=== Assigned task ===
When the line containing "## Project Structure" is found in the data below, copy it and each line after it through the line containing "## Contributing", exactly and with no others.

****************

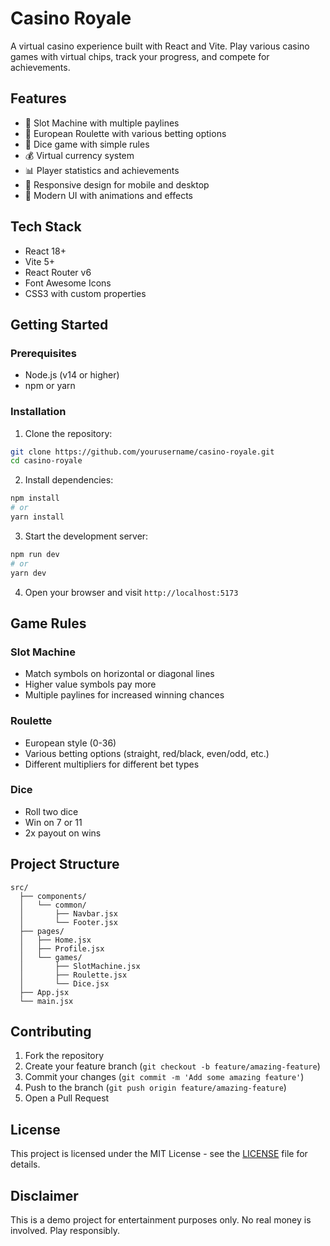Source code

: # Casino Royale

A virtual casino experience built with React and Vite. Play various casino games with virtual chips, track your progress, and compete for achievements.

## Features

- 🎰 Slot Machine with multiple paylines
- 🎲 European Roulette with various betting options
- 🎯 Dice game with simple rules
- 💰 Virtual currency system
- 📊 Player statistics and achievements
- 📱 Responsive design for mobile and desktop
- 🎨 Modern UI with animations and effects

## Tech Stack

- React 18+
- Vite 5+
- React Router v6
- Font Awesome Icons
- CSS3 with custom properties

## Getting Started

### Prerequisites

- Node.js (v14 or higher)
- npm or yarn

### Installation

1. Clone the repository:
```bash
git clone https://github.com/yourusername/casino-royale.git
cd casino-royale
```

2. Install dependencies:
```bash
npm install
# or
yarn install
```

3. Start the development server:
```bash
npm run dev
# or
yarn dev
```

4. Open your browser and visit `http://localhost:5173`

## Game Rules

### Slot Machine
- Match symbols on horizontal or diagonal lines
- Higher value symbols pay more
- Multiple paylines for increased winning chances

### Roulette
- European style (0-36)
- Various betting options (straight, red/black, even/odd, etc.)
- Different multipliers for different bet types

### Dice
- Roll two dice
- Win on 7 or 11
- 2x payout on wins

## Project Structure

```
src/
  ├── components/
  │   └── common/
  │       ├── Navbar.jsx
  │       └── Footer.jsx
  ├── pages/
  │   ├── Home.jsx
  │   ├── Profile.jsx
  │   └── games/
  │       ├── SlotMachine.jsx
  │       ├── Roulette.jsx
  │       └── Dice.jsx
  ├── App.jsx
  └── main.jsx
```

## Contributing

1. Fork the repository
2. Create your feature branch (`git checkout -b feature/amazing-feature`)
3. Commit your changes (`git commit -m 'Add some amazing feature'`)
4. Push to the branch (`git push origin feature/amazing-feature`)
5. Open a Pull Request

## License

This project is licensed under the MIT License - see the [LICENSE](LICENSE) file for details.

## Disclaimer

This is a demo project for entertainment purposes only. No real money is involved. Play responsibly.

****************

=== Result of the exercise ===
## Project Structure

```
src/
  ├── components/
  │   └── common/
  │       ├── Navbar.jsx
  │       └── Footer.jsx
  ├── pages/
  │   ├── Home.jsx
  │   ├── Profile.jsx
  │   └── games/
  │       ├── SlotMachine.jsx
  │       ├── Roulette.jsx
  │       └── Dice.jsx
  ├── App.jsx
  └── main.jsx
```

## Contributing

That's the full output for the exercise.